= What to produce =
Using the data below, show every line where the word "sunt" occurs.

= Data =
■ ■ ■ ■ ■ ■ ■

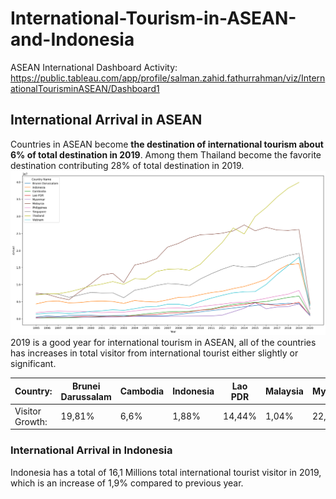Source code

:# International-Tourism-in-ASEAN-and-Indonesia
 
ASEAN International Dashboard Activity:
https://public.tableau.com/app/profile/salman.zahid.fathurrahman/viz/InternationalTourisminASEAN/Dashboard1

## International Arrival in ASEAN
Countries in ASEAN become **the destination of international tourism about 6% of total destination in 2019**. Among them Thailand become the favorite destination contributing 28% of total destination in 2019.
![Visitor to ASEAN](https://github.com/salmanzf/International-Tourism-in-ASEAN-and-Indonesia/blob/streamlit/plot%20picture/visitor%20to%20asean.png)
2019 is a good year for international tourism in ASEAN, all of the countries has increases in total visitor from international tourist either slightly or significant.

| Country:| Brunei Darussalam | Cambodia | Indonesia | Lao PDR | Malaysia | Myanmar | Philipines | Singapore | Thailand | Viet Nam |
| --- | --- | --- | --- | --- | --- | --- | --- | --- | --- | --- |
| Visitor Growth:| 19,81% | 6,6% | 1,88% | 14,44% | 1,04% | 22,95% | 15,90% | 3,27% | 4,55% | 16,20% |

### International Arrival in Indonesia
Indonesia has a total of 16,1 Millions total international tourist visitor in 2019, which is an increase of 1,9% compared to previous year.
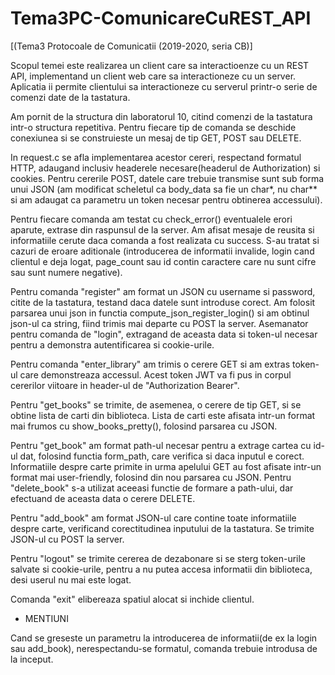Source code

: # Tema3PC-ComunicareCuREST_API
[(Tema3 Protocoale de Comunicatii (2019-2020, seria CB)] 

Scopul temei este realizarea un client care sa interactioenze cu un REST API, 
implementand un client web care sa interactioneze cu un server. Aplicatia
ii permite clientului sa interactioneze cu serverul printr-o serie de comenzi
date de la tastatura.

Am pornit de la structura din laboratorul 10, citind comenzi de la tastatura 
intr-o structura repetitiva. Pentru fiecare tip de comanda se deschide 
conexiunea si se construieste un mesaj de tip GET, POST sau DELETE.

In request.c se afla implementarea acestor cereri, respectand formatul HTTP,
adaugand inclusiv headerele necesare(headerul de Authorization) si cookies.
Pentru cererile POST, datele care trebuie transmise sunt sub forma unui JSON
(am modificat scheletul ca body_data sa fie un char*, nu char** si am adaugat
ca parametru un token necesar pentru obtinerea accessului).

Pentru fiecare comanda am testat cu check_error() eventualele erori aparute,
extrase din raspunsul de la server. Am afisat mesaje de reusita si informatiile
cerute daca comanda a fost realizata cu success. S-au tratat si cazuri de
eroare aditionale (introducerea de informatii invalide, login cand clientul
e deja logat, page_count sau id contin caractere care nu sunt cifre sau sunt 
numere negative).

Pentru comanda "register" am format un JSON cu username si password, citite
de la tastatura, testand daca datele sunt introduse corect. Am folosit parsarea
unui json in functia compute_json_register_login() si am obtinul json-ul ca
string, fiind trimis mai departe cu POST la server. Asemanator pentru comanda
de "login", extragand de aceasta data si token-ul necesar pentru a demonstra
autentificarea si cookie-urile. 

Pentru comanda "enter_library" am trimis o cerere GET si am extras token-ul
care demonstreaza accessul. Acest token JWT va fi pus in corpul cererilor 
viitoare in header-ul de "Authorization Bearer".

Pentru "get_books" se trimite, de asemenea, o cerere de tip GET, si se obtine
lista de carti din biblioteca. Lista de carti este afisata intr-un format mai
frumos cu show_books_pretty(), folosind parsarea cu JSON.

Pentru "get_book" am format path-ul necesar pentru a extrage cartea cu id-ul 
dat, folosind functia form_path, care verifica si daca inputul e corect.
Informatiile despre carte primite in urma apelului GET au fost afisate intr-un
format mai user-friendly, folosind din nou parsarea cu JSON. Pentru "delete_book"
s-a utilizat aceeasi functie de formare a path-ului, dar efectuand de aceasta 
data o cerere DELETE.

Pentru "add_book" am format JSON-ul care contine toate informatiile despre carte,
verificand corectitudinea inputului de la tastatura. Se trimite JSON-ul cu
POST la server.

Pentru "logout" se trimite cererea de dezabonare si se sterg token-urile 
salvate si cookie-urile, pentru a nu putea accesa informatii din biblioteca,
desi userul nu mai este logat.

Comanda "exit" elibereaza spatiul alocat si inchide clientul.


- MENTIUNI

Cand se greseste un parametru la introducerea de informatii(de ex la login sau 
add_book), nerespectandu-se formatul, comanda trebuie introdusa de la inceput.
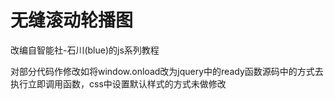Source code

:# 无缝滚动轮播图

改编自智能社-石川(blue)的js系列教程

对部分代码作修改如将window.onload改为jquery中的ready函数源码中的方式去执行立即调用函数，css中设置默认样式的方式未做修改

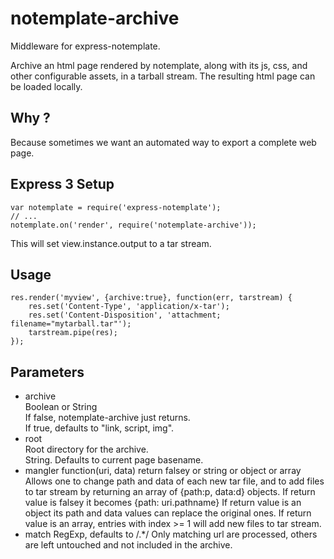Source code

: notemplate-archive
==================

Middleware for express-notemplate.

Archive an html page rendered by notemplate, along with its js, css, and
other configurable assets, in a tarball stream.
The resulting html page can be loaded locally.

Why ?
-----

Because sometimes we want an automated way to export a complete web page.


Express 3 Setup
---------------

	var notemplate = require('express-notemplate');
	// ...
	notemplate.on('render', require('notemplate-archive'));

This will set view.instance.output to a tar stream.


Usage
-----

	res.render('myview', {archive:true}, function(err, tarstream) {
		res.set('Content-Type', 'application/x-tar');
		res.set('Content-Disposition', 'attachment; filename="mytarball.tar"');
		tarstream.pipe(res);
	});


Parameters
----------

* archive  
  Boolean or String  
  If false, notemplate-archive just returns.  
  If true, defaults to "link, script, img".
* root  
  Root directory for the archive.  
  String. Defaults to current page basename.
* mangler
	function(uri, data) return falsey or string or object or array
	Allows one to change path and data of each new tar file,
	and to add files to tar stream by returning an array of
	{path:p, data:d} objects.
	If return value is falsey it becomes {path: uri.pathname}
	If return value is an object its path and data values can replace
	the original ones.
	If return value is an array, entries with index >= 1 will add new
	files to tar stream.
* match
  RegExp, defaults to /.*/
	Only matching url are processed, others are left untouched and not
	included in the archive.
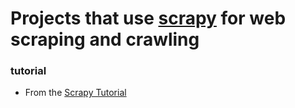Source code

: # Projects that use [scrapy](http://scrapy.org) for web scraping and crawling

### tutorial
- From the [Scrapy Tutorial](http://docs.scrapy.org/en/latest/intro/tutorial.html)
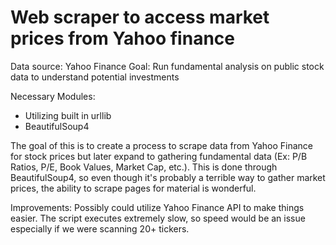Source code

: # Web scraper to access market prices from Yahoo finance

Data source: Yahoo Finance 
Goal: Run fundamental analysis on public stock data to understand potential investments

Necessary Modules:
- Utilizing built in urllib
- BeautifulSoup4

The goal of this is to create a process to scrape data from Yahoo Finance for stock prices but later expand to gathering fundamental data (Ex: P/B Ratios, P/E, Book Values, Market Cap, etc.). This is done through BeautifulSoup4, so even though it's probably a terrible way to gather market prices, the ability to scrape pages for material is wonderful.

Improvements: Possibly could utilize Yahoo Finance API to make things easier. The script executes extremely slow, so speed would be an issue especially if we were scanning 20+ tickers. 
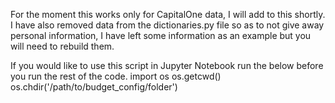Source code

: For the moment this works only for CapitalOne data, I will add to this shortly. I have also removed data from the dictionaries.py file so as to not give away personal information, I have left some information as an example but you will need to rebuild them.

If you would like to use this script in Jupyter Notebook run the below before you run the rest of the code.
  import os
  os.getcwd()
  os.chdir('/path/to/budget_config/folder')
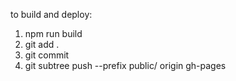 to build and deploy:
1. npm run build
2. git add .
3. git commit
4. git subtree push --prefix public/ origin gh-pages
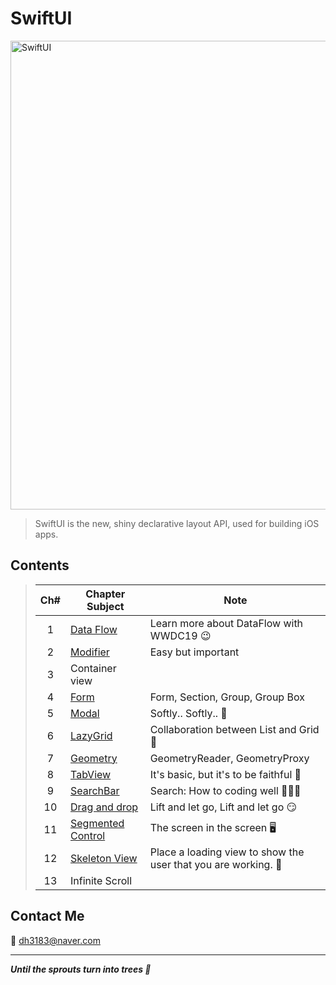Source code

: # SwiftUI
<img width="750" alt="SwiftUI" src="https://user-images.githubusercontent.com/83414134/197437410-3d5e1bf6-17e0-423f-ae3a-0b4a423cd71a.png">

> SwiftUI is the new, shiny declarative layout API, used for building iOS apps.

## Contents
> |Ch#|Chapter Subject|Note|
> |:---:|---|---|
> |1|[Data Flow](https://github.com/dh3183/SwiftUI-Study/blob/main/documentation/Data%20Flow.md)|Learn more about DataFlow with WWDC19 😉|
> |2|[Modifier](https://github.com/dh3183/SwiftUI-Study/blob/main/documentation/Modifier.md)|Easy but important|
> |3|Container view||
> |4|[Form](https://github.com/dh3183/SwiftUI-Study/blob/main/documentation/Form.md)|Form, Section, Group, Group Box|
> |5|[Modal](https://github.com/dh3183/SwiftUI-Study/blob/main/documentation/Modal.md)|Softly.. Softly.. 👀|
> |6|[LazyGrid](https://github.com/dh3183/SwiftUI-Study/blob/main/documentation/LazyGrid.md)|Collaboration between List and Grid 📐|
> |7|[Geometry](https://github.com/dh3183/SwiftUI-Study/blob/main/documentation/Geometry.md)|GeometryReader, GeometryProxy|
> |8|[TabView](https://github.com/dh3183/SwiftUI-Study/blob/main/documentation/TabView.md)|It's basic, but it's to be faithful 🙂|
> |9|[SearchBar](https://github.com/dh3183/SwiftUI-Study/blob/main/documentation/SearchBar.md)|Search: How to coding well 👨🏻‍💻|
> |10|[Drag and drop]()|Lift and let go, Lift and let go 😏|
> |11|[Segmented Control](https://github.com/dh3183/SwiftUI-Study/blob/main/documentation/Segmented%20Control.md)|The screen in the screen 🖥️|
> |12|[Skeleton View](https://github.com/dh3183/SwiftUI-Study/blob/main/documentation/Skeleton%20View.md)|Place a loading view to show the user that you are working. 📡|
> |13|Infinite Scroll||
>
## Contact Me
📧 dh3183@naver.com

***
***Until the sprouts turn into trees 🌱***

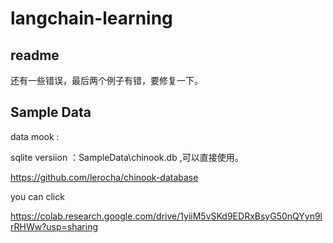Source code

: # langchain-learning


## readme 

还有一些错误，最后两个例子有错，要修复一下。


## Sample Data

data mook :

sqlite versiion  ：SampleData\chinook.db ,可以直接使用。

https://github.com/lerocha/chinook-database

you can click

https://colab.research.google.com/drive/1yiiM5vSKd9EDRxBsyG50nQYyn9lrRHWw?usp=sharing
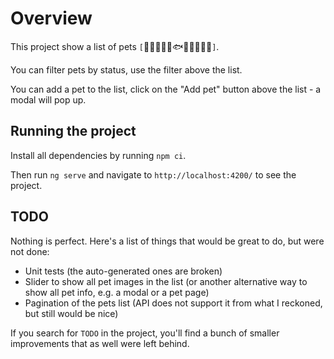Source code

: # Overview

This project show a list of pets `[`:dog::snail::cat::hamster::rabbit::fish::rat::rooster::mouse::turtle::ant:`]`.

You can filter pets by status, use the filter above the list. 

You can add a pet to the list, click on the "Add pet" button above the list - a modal will pop up.


## Running the project

Install all dependencies by running `npm ci`.

Then run `ng serve` and navigate to `http://localhost:4200/` to see the project.


## TODO

Nothing is perfect. Here's a list of things that would be great to do, but were not done:

* Unit tests (the auto-generated ones are broken)
* Slider to show all pet images in the list (or another alternative way to show all pet info, e.g. a modal or a pet page)
* Pagination of the pets list (API does not support it from what I reckoned, but still would be nice)

If you search for `TODO` in the project, you'll find a bunch of smaller improvements that as well were left behind.

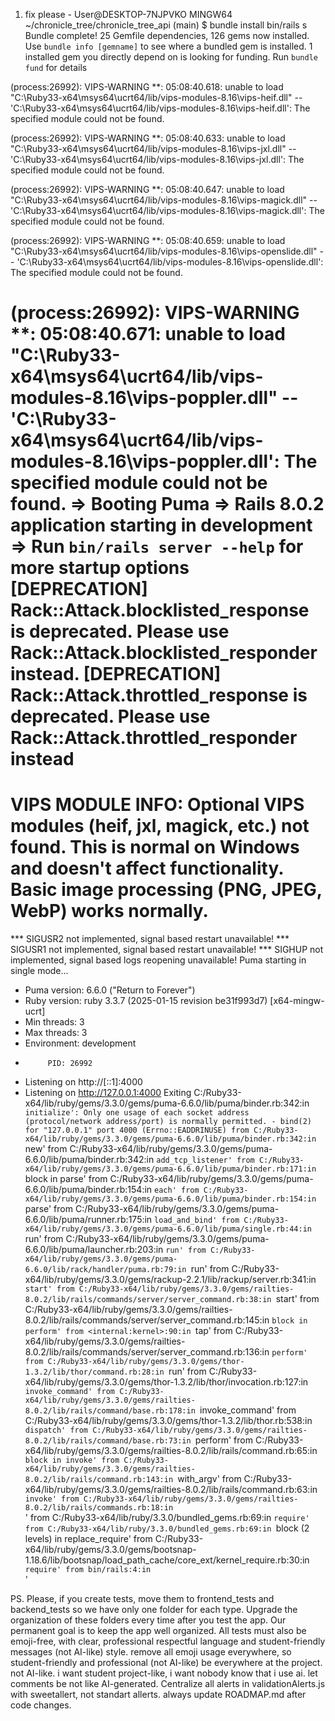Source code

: 1. fix please - User@DESKTOP-7NJPVKO MINGW64 ~/chronicle_tree/chronicle_tree_api (main)
$ bundle install
bin/rails s
Bundle complete! 25 Gemfile dependencies, 126 gems now installed.
Use `bundle info [gemname]` to see where a bundled gem is installed.
1 installed gem you directly depend on is looking for funding.
  Run `bundle fund` for details

(process:26992): VIPS-WARNING **: 05:08:40.618: unable to load "C:\Ruby33-x64\msys64\ucrt64/lib/vips-modules-8.16\vips-heif.dll" -- 'C:\Ruby33-x64\msys64\ucrt64/lib/vips-modules-8.16\vips-heif.dll': The specified module could not be found.

(process:26992): VIPS-WARNING **: 05:08:40.633: unable to load "C:\Ruby33-x64\msys64\ucrt64/lib/vips-modules-8.16\vips-jxl.dll" -- 'C:\Ruby33-x64\msys64\ucrt64/lib/vips-modules-8.16\vips-jxl.dll': The specified module could not be found.

(process:26992): VIPS-WARNING **: 05:08:40.647: unable to load "C:\Ruby33-x64\msys64\ucrt64/lib/vips-modules-8.16\vips-magick.dll" -- 'C:\Ruby33-x64\msys64\ucrt64/lib/vips-modules-8.16\vips-magick.dll': The specified module could not be found.

(process:26992): VIPS-WARNING **: 05:08:40.659: unable to load "C:\Ruby33-x64\msys64\ucrt64/lib/vips-modules-8.16\vips-openslide.dll" -- 'C:\Ruby33-x64\msys64\ucrt64/lib/vips-modules-8.16\vips-openslide.dll': The specified module could not be found.

(process:26992): VIPS-WARNING **: 05:08:40.671: unable to load "C:\Ruby33-x64\msys64\ucrt64/lib/vips-modules-8.16\vips-poppler.dll" -- 'C:\Ruby33-x64\msys64\ucrt64/lib/vips-modules-8.16\vips-poppler.dll': The specified module could not be found.
=> Booting Puma
=> Rails 8.0.2 application starting in development
=> Run `bin/rails server --help` for more startup options
[DEPRECATION] Rack::Attack.blocklisted_response is deprecated. Please use Rack::Attack.blocklisted_responder instead.
[DEPRECATION] Rack::Attack.throttled_response is deprecated. Please use Rack::Attack.throttled_responder instead
============================================================
VIPS MODULE INFO:
Optional VIPS modules (heif, jxl, magick, etc.) not found.
This is normal on Windows and doesn't affect functionality.
Basic image processing (PNG, JPEG, WebP) works normally.
============================================================
*** SIGUSR2 not implemented, signal based restart unavailable!
*** SIGUSR1 not implemented, signal based restart unavailable!
*** SIGHUP not implemented, signal based logs reopening unavailable!
Puma starting in single mode...
* Puma version: 6.6.0 ("Return to Forever")
* Ruby version: ruby 3.3.7 (2025-01-15 revision be31f993d7) [x64-mingw-ucrt]
*  Min threads: 3
*  Max threads: 3
*  Environment: development
*          PID: 26992
* Listening on http://[::1]:4000
* Listening on http://127.0.0.1:4000
Exiting
C:/Ruby33-x64/lib/ruby/gems/3.3.0/gems/puma-6.6.0/lib/puma/binder.rb:342:in `initialize': Only one usage of each socket address (protocol/network address/port) is normally permitted. - bind(2) for "127.0.0.1" port 4000 (Errno::EADDRINUSE)
        from C:/Ruby33-x64/lib/ruby/gems/3.3.0/gems/puma-6.6.0/lib/puma/binder.rb:342:in `new'
        from C:/Ruby33-x64/lib/ruby/gems/3.3.0/gems/puma-6.6.0/lib/puma/binder.rb:342:in `add_tcp_listener'
        from C:/Ruby33-x64/lib/ruby/gems/3.3.0/gems/puma-6.6.0/lib/puma/binder.rb:171:in `block in parse'
        from C:/Ruby33-x64/lib/ruby/gems/3.3.0/gems/puma-6.6.0/lib/puma/binder.rb:154:in `each'
        from C:/Ruby33-x64/lib/ruby/gems/3.3.0/gems/puma-6.6.0/lib/puma/binder.rb:154:in `parse'
        from C:/Ruby33-x64/lib/ruby/gems/3.3.0/gems/puma-6.6.0/lib/puma/runner.rb:175:in `load_and_bind'
        from C:/Ruby33-x64/lib/ruby/gems/3.3.0/gems/puma-6.6.0/lib/puma/single.rb:44:in `run'
        from C:/Ruby33-x64/lib/ruby/gems/3.3.0/gems/puma-6.6.0/lib/puma/launcher.rb:203:in `run'
        from C:/Ruby33-x64/lib/ruby/gems/3.3.0/gems/puma-6.6.0/lib/rack/handler/puma.rb:79:in `run'
        from C:/Ruby33-x64/lib/ruby/gems/3.3.0/gems/rackup-2.2.1/lib/rackup/server.rb:341:in `start'
        from C:/Ruby33-x64/lib/ruby/gems/3.3.0/gems/railties-8.0.2/lib/rails/commands/server/server_command.rb:38:in `start'
        from C:/Ruby33-x64/lib/ruby/gems/3.3.0/gems/railties-8.0.2/lib/rails/commands/server/server_command.rb:145:in `block in perform'
        from <internal:kernel>:90:in `tap'
        from C:/Ruby33-x64/lib/ruby/gems/3.3.0/gems/railties-8.0.2/lib/rails/commands/server/server_command.rb:136:in `perform'
        from C:/Ruby33-x64/lib/ruby/gems/3.3.0/gems/thor-1.3.2/lib/thor/command.rb:28:in `run'
        from C:/Ruby33-x64/lib/ruby/gems/3.3.0/gems/thor-1.3.2/lib/thor/invocation.rb:127:in `invoke_command'
        from C:/Ruby33-x64/lib/ruby/gems/3.3.0/gems/railties-8.0.2/lib/rails/command/base.rb:178:in `invoke_command'
        from C:/Ruby33-x64/lib/ruby/gems/3.3.0/gems/thor-1.3.2/lib/thor.rb:538:in `dispatch'
        from C:/Ruby33-x64/lib/ruby/gems/3.3.0/gems/railties-8.0.2/lib/rails/command/base.rb:73:in `perform'
        from C:/Ruby33-x64/lib/ruby/gems/3.3.0/gems/railties-8.0.2/lib/rails/command.rb:65:in `block in invoke'
        from C:/Ruby33-x64/lib/ruby/gems/3.3.0/gems/railties-8.0.2/lib/rails/command.rb:143:in `with_argv'
        from C:/Ruby33-x64/lib/ruby/gems/3.3.0/gems/railties-8.0.2/lib/rails/command.rb:63:in `invoke'
        from C:/Ruby33-x64/lib/ruby/gems/3.3.0/gems/railties-8.0.2/lib/rails/commands.rb:18:in `<main>'
        from C:/Ruby33-x64/lib/ruby/3.3.0/bundled_gems.rb:69:in `require'
        from C:/Ruby33-x64/lib/ruby/3.3.0/bundled_gems.rb:69:in `block (2 levels) in replace_require'
        from C:/Ruby33-x64/lib/ruby/gems/3.3.0/gems/bootsnap-1.18.6/lib/bootsnap/load_path_cache/core_ext/kernel_require.rb:30:in `require'
        from bin/rails:4:in `<main>'


PS. Please, if you create tests, move them to frontend_tests and backend_tests so we have only one folder for each type. Upgrade the organization of these folders every time after you test the app. Our permanent goal is to keep the app well organized. All tests must also be emoji-free, with clear, professional respectful language and student-friendly messages (not AI-like) style. remove all emoji usage everywhere, so student-friendly and professional (not AI-like) be everywhere at the project. not AI-like. i want student project-like, i want nobody know that i use ai. let comments be not like AI-generated. Centralize all alerts in validationAlerts.js with sweetallert, not standart allerts. always update ROADMAP.md after code changes.
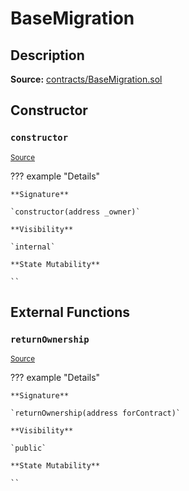 # BaseMigration

## Description

**Source:** [contracts/BaseMigration.sol](https://github.com/Synthetixio/synthetix/tree/v2.69.0-alpha/contracts/BaseMigration.sol)

## Constructor

### `constructor`

<sub>[Source](https://github.com/Synthetixio/synthetix/tree/v2.69.0-alpha/contracts/BaseMigration.sol#L6)</sub>

??? example "Details"

    **Signature**

    `constructor(address _owner)`

    **Visibility**

    `internal`

    **State Mutability**

    ``

## External Functions

### `returnOwnership`

<sub>[Source](https://github.com/Synthetixio/synthetix/tree/v2.69.0-alpha/contracts/BaseMigration.sol#L9)</sub>

??? example "Details"

    **Signature**

    `returnOwnership(address forContract)`

    **Visibility**

    `public`

    **State Mutability**

    ``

■ ■ ■ ■ ■ ■ ■

= Reply to the task =
Pentru cererile POST, datele care trebuie transmise sunt sub forma unui JSON
e deja logat, page_count sau id contin caractere care nu sunt cifre sau sunt 
de la tastatura, testand daca datele sunt introduse corect. Am folosit parsarea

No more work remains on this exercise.